Segment Start: Data extracts

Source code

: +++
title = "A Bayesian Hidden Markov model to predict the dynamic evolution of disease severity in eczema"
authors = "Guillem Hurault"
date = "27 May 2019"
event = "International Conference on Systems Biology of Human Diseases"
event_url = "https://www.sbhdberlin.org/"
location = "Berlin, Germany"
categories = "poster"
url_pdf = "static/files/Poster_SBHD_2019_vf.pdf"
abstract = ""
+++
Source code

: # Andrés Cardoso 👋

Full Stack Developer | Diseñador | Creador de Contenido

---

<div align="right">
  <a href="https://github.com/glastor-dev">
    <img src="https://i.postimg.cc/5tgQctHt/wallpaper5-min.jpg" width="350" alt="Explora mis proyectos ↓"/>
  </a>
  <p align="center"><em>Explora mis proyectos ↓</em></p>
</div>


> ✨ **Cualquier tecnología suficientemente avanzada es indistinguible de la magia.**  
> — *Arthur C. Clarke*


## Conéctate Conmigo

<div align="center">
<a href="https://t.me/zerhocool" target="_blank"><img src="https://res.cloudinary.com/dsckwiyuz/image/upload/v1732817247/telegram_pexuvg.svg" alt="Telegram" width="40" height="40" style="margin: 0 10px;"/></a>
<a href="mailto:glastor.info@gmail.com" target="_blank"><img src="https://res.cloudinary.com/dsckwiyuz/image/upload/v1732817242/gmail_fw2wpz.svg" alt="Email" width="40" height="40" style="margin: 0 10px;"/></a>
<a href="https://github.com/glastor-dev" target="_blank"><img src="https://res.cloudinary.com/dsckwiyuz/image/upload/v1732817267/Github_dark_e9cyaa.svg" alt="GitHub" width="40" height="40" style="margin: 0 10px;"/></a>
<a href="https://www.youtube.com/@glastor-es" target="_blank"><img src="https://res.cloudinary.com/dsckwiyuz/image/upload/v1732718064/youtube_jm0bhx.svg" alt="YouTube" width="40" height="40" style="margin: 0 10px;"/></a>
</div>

Segment End: Data extracts

In your answer, reproduce every entry exactly as it was written.

Response area:
Source code

: +++
title = "A Bayesian Hidden Markov model to predict the dynamic evolution of disease severity in eczema"
authors = "Guillem Hurault"
date = "27 May 2019"
event = "International Conference on Systems Biology of Human Diseases"
event_url = "https://www.sbhdberlin.org/"
location = "Berlin, Germany"
categories = "poster"
url_pdf = "static/files/Poster_SBHD_2019_vf.pdf"
abstract = ""
+++
Source code

: # Andrés Cardoso 👋

Full Stack Developer | Diseñador | Creador de Contenido

---

<div align="right">
  <a href="https://github.com/glastor-dev">
    <img src="https://i.postimg.cc/5tgQctHt/wallpaper5-min.jpg" width="350" alt="Explora mis proyectos ↓"/>
  </a>
  <p align="center"><em>Explora mis proyectos ↓</em></p>
</div>


> ✨ **Cualquier tecnología suficientemente avanzada es indistinguible de la magia.**  
> — *Arthur C. Clarke*


## Conéctate Conmigo

<div align="center">
<a href="https://t.me/zerhocool" target="_blank"><img src="https://res.cloudinary.com/dsckwiyuz/image/upload/v1732817247/telegram_pexuvg.svg" alt="Telegram" width="40" height="40" style="margin: 0 10px;"/></a>
<a href="mailto:glastor.info@gmail.com" target="_blank"><img src="https://res.cloudinary.com/dsckwiyuz/image/upload/v1732817242/gmail_fw2wpz.svg" alt="Email" width="40" height="40" style="margin: 0 10px;"/></a>
<a href="https://github.com/glastor-dev" target="_blank"><img src="https://res.cloudinary.com/dsckwiyuz/image/upload/v1732817267/Github_dark_e9cyaa.svg" alt="GitHub" width="40" height="40" style="margin: 0 10px;"/></a>
<a href="https://www.youtube.com/@glastor-es" target="_blank"><img src="https://res.cloudinary.com/dsckwiyuz/image/upload/v1732718064/youtube_jm0bhx.svg" alt="YouTube" width="40" height="40" style="margin: 0 10px;"/></a>
</div>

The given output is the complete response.